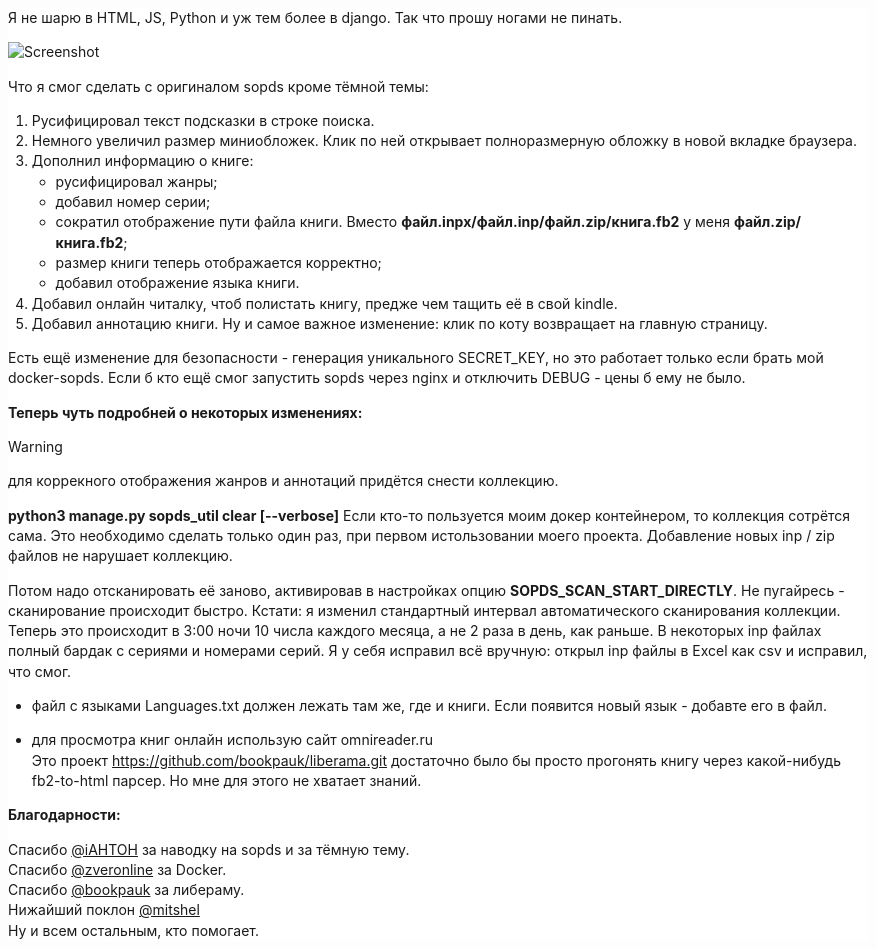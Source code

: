 Я не шарю в HTML, JS, Python и уж тем более в django.
Так что прошу ногами не пинать.

![Screenshot](https://github.com/ichbinkirgiz/sopds/blob/master/sopds_screenshot.png)


Что я смог сделать с оригиналом sopds кроме тёмной темы:
1. Русифицировал текст подсказки в строке поиска.
2. Немного увеличил размер миниобложек. Клик по ней открывает полноразмерную обложку в новой вкладке браузера.
3. Дополнил информацию о книге:
   - русифицировал жанры;<br>
   - добавил номер серии;<br>
   - сократил отображение пути файла книги. Вместо **файл.inpx/файл.inp/файл.zip/книга.fb2** у меня **файл.zip/книга.fb2**;<br>
   - размер книги теперь отображается корректно;<br>
   - добавил отображение языка книги.<br>
5. Добавил онлайн читалку, чтоб полистать книгу, предже чем тащить её в свой kindle.
6. Добавил аннотацию книги.
Ну и самое важное изменение: клик по коту возвращает на главную страницу.


Есть ещё изменение для безопасности - генерация уникального SECRET_KEY, но это работает только если брать мой docker-sopds.
Если б кто ещё смог запустить sopds через nginx и отключить DEBUG - цены б ему не было.


**Теперь чуть подробней о некоторых изменениях:**
> [!WARNING]
> для коррекного отображения жанров и аннотаций придётся снести коллекцию.

  **python3 manage.py sopds_util clear [--verbose]**   Если кто-то пользуется моим докер контейнером, то коллекция сотрётся сама.
  Это необходимо сделать только один раз, при первом истользовании моего проекта. Добавление новых inp / zip файлов не нарушает коллекцию.
  
  Потом надо отсканировать её заново, активировав в настройках опцию **SOPDS_SCAN_START_DIRECTLY**. Не пугайресь - сканирование происходит быстро.
  Кстати: я изменил стандартный интервал автоматического сканирования коллекции. Теперь это происходит в 3:00 ночи 10 числа каждого месяца, а не 2 раза в день, как раньше.
  В некоторых inp файлах полный бардак с сериями и номерами серий. Я у себя исправил всё вручную: открыл inp файлы в Excel как csv и исправил, что смог.

- файл с языками Languages.txt должен лежать там же, где и книги. Если появится новый язык - добавте его в файл.
   
- для просмотра книг онлайн использую сайт omnireader.ru<br>
  Это проект https://github.com/bookpauk/liberama.git достаточно было бы просто прогонять книгу через какой-нибудь fb2-to-html парсер. Но мне для этого не хватает знаний.



**Благодарности:**



Спасибо [@iAHTOH](https://github.com/iAHTOH) за наводку на sopds и за тёмную тему.<br>
Спасибо [@zveronline](https://github.com/zveronline) за Docker.<br>
Спасибо [@bookpauk](https://github.com/bookpauk) за либераму.<br>
Нижайший поклон [@mitshel](https://github.com/mitshel)<br>
Ну и всем остальным, кто помогает.<br> 
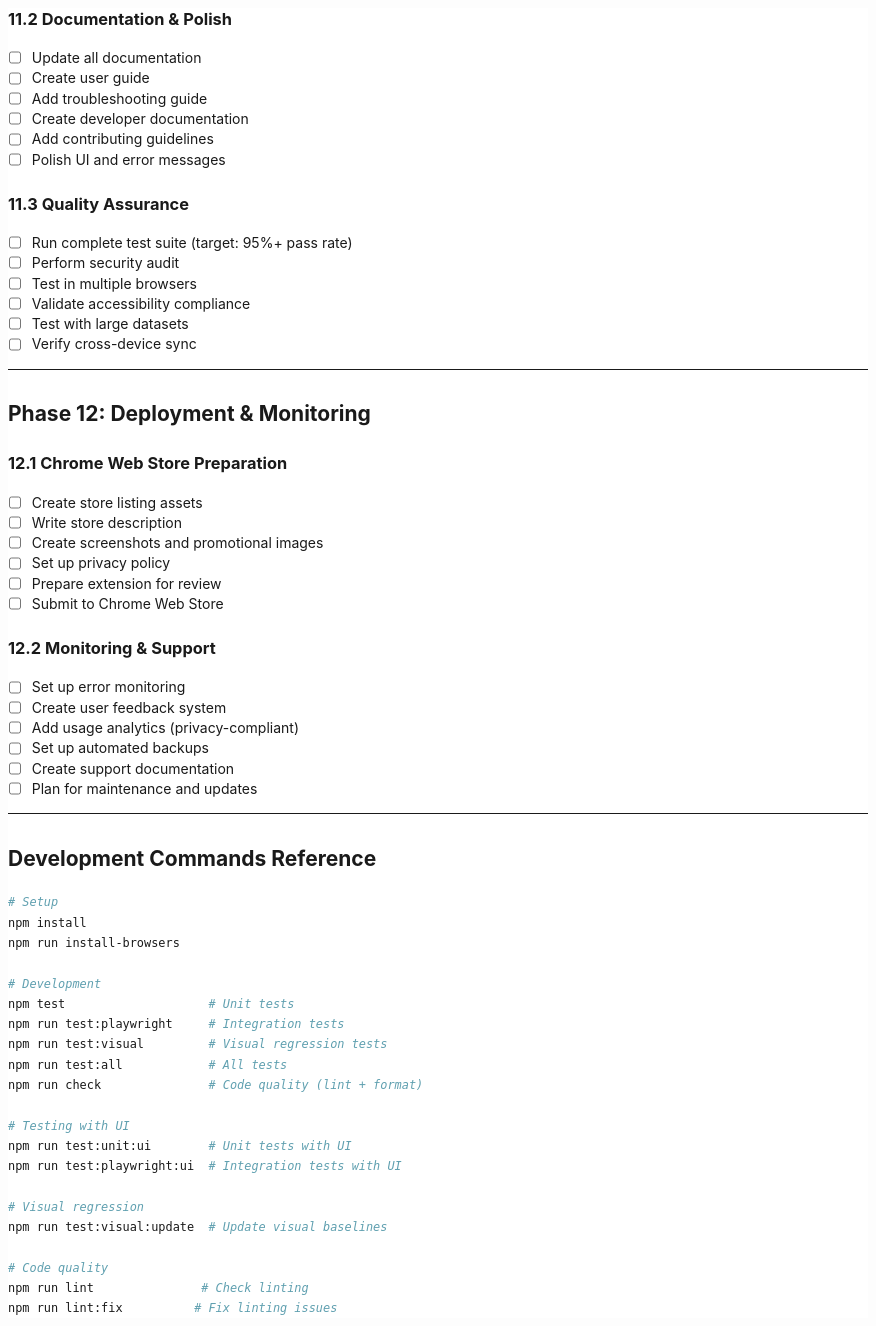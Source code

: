 ### 11.2 Documentation & Polish
- [ ] Update all documentation
- [ ] Create user guide
- [ ] Add troubleshooting guide
- [ ] Create developer documentation
- [ ] Add contributing guidelines
- [ ] Polish UI and error messages

### 11.3 Quality Assurance
- [ ] Run complete test suite (target: 95%+ pass rate)
- [ ] Perform security audit  
- [ ] Test in multiple browsers
- [ ] Validate accessibility compliance
- [ ] Test with large datasets
- [ ] Verify cross-device sync

---

## Phase 12: Deployment & Monitoring

### 12.1 Chrome Web Store Preparation
- [ ] Create store listing assets
- [ ] Write store description
- [ ] Create screenshots and promotional images
- [ ] Set up privacy policy
- [ ] Prepare extension for review
- [ ] Submit to Chrome Web Store

### 12.2 Monitoring & Support
- [ ] Set up error monitoring
- [ ] Create user feedback system
- [ ] Add usage analytics (privacy-compliant)
- [ ] Set up automated backups
- [ ] Create support documentation
- [ ] Plan for maintenance and updates

---

## Development Commands Reference

```bash
# Setup
npm install
npm run install-browsers

# Development
npm test                    # Unit tests
npm run test:playwright     # Integration tests  
npm run test:visual         # Visual regression tests
npm run test:all            # All tests
npm run check               # Code quality (lint + format)

# Testing with UI
npm run test:unit:ui        # Unit tests with UI
npm run test:playwright:ui  # Integration tests with UI

# Visual regression
npm run test:visual:update  # Update visual baselines

# Code quality
npm run lint               # Check linting
npm run lint:fix          # Fix linting issues
```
────
* WORK TO BE COMPLETED
If the material above contains pictures, exclude them from an otherwise exact transcription.

* RESPONSE
Source code

: Я не шарю в HTML, JS, Python и уж тем более в django.
Так что прошу ногами не пинать.

![Screenshot](https://github.com/ichbinkirgiz/sopds/blob/master/sopds_screenshot.png)


Что я смог сделать с оригиналом sopds кроме тёмной темы:
1. Русифицировал текст подсказки в строке поиска.
2. Немного увеличил размер миниобложек. Клик по ней открывает полноразмерную обложку в новой вкладке браузера.
3. Дополнил информацию о книге:
   - русифицировал жанры;<br>
   - добавил номер серии;<br>
   - сократил отображение пути файла книги. Вместо **файл.inpx/файл.inp/файл.zip/книга.fb2** у меня **файл.zip/книга.fb2**;<br>
   - размер книги теперь отображается корректно;<br>
   - добавил отображение языка книги.<br>
5. Добавил онлайн читалку, чтоб полистать книгу, предже чем тащить её в свой kindle.
6. Добавил аннотацию книги.
Ну и самое важное изменение: клик по коту возвращает на главную страницу.


Есть ещё изменение для безопасности - генерация уникального SECRET_KEY, но это работает только если брать мой docker-sopds.
Если б кто ещё смог запустить sopds через nginx и отключить DEBUG - цены б ему не было.


**Теперь чуть подробней о некоторых изменениях:**
> [!WARNING]
> для коррекного отображения жанров и аннотаций придётся снести коллекцию.

  **python3 manage.py sopds_util clear [--verbose]**   Если кто-то пользуется моим докер контейнером, то коллекция сотрётся сама.
  Это необходимо сделать только один раз, при первом истользовании моего проекта. Добавление новых inp / zip файлов не нарушает коллекцию.
  
  Потом надо отсканировать её заново, активировав в настройках опцию **SOPDS_SCAN_START_DIRECTLY**. Не пугайресь - сканирование происходит быстро.
  Кстати: я изменил стандартный интервал автоматического сканирования коллекции. Теперь это происходит в 3:00 ночи 10 числа каждого месяца, а не 2 раза в день, как раньше.
  В некоторых inp файлах полный бардак с сериями и номерами серий. Я у себя исправил всё вручную: открыл inp файлы в Excel как csv и исправил, что смог.

- файл с языками Languages.txt должен лежать там же, где и книги. Если появится новый язык - добавте его в файл.
   
- для просмотра книг онлайн использую сайт omnireader.ru<br>
  Это проект https://github.com/bookpauk/liberama.git достаточно было бы просто прогонять книгу через какой-нибудь fb2-to-html парсер. Но мне для этого не хватает знаний.



**Благодарности:**



Спасибо [@iAHTOH](https://github.com/iAHTOH) за наводку на sopds и за тёмную тему.<br>
Спасибо [@zveronline](https://github.com/zveronline) за Docker.<br>
Спасибо [@bookpauk](https://github.com/bookpauk) за либераму.<br>
Нижайший поклон [@mitshel](https://github.com/mitshel)<br>
Ну и всем остальным, кто помогает.<br> 
Source code

: ### 11.2 Documentation & Polish
- [ ] Update all documentation
- [ ] Create user guide
- [ ] Add troubleshooting guide
- [ ] Create developer documentation
- [ ] Add contributing guidelines
- [ ] Polish UI and error messages

### 11.3 Quality Assurance
- [ ] Run complete test suite (target: 95%+ pass rate)
- [ ] Perform security audit  
- [ ] Test in multiple browsers
- [ ] Validate accessibility compliance
- [ ] Test with large datasets
- [ ] Verify cross-device sync

---

## Phase 12: Deployment & Monitoring

### 12.1 Chrome Web Store Preparation
- [ ] Create store listing assets
- [ ] Write store description
- [ ] Create screenshots and promotional images
- [ ] Set up privacy policy
- [ ] Prepare extension for review
- [ ] Submit to Chrome Web Store

### 12.2 Monitoring & Support
- [ ] Set up error monitoring
- [ ] Create user feedback system
- [ ] Add usage analytics (privacy-compliant)
- [ ] Set up automated backups
- [ ] Create support documentation
- [ ] Plan for maintenance and updates

---

## Development Commands Reference

```bash
# Setup
npm install
npm run install-browsers

# Development
npm test                    # Unit tests
npm run test:playwright     # Integration tests  
npm run test:visual         # Visual regression tests
npm run test:all            # All tests
npm run check               # Code quality (lint + format)

# Testing with UI
npm run test:unit:ui        # Unit tests with UI
npm run test:playwright:ui  # Integration tests with UI

# Visual regression
npm run test:visual:update  # Update visual baselines

# Code quality
npm run lint               # Check linting
npm run lint:fix          # Fix linting issues
```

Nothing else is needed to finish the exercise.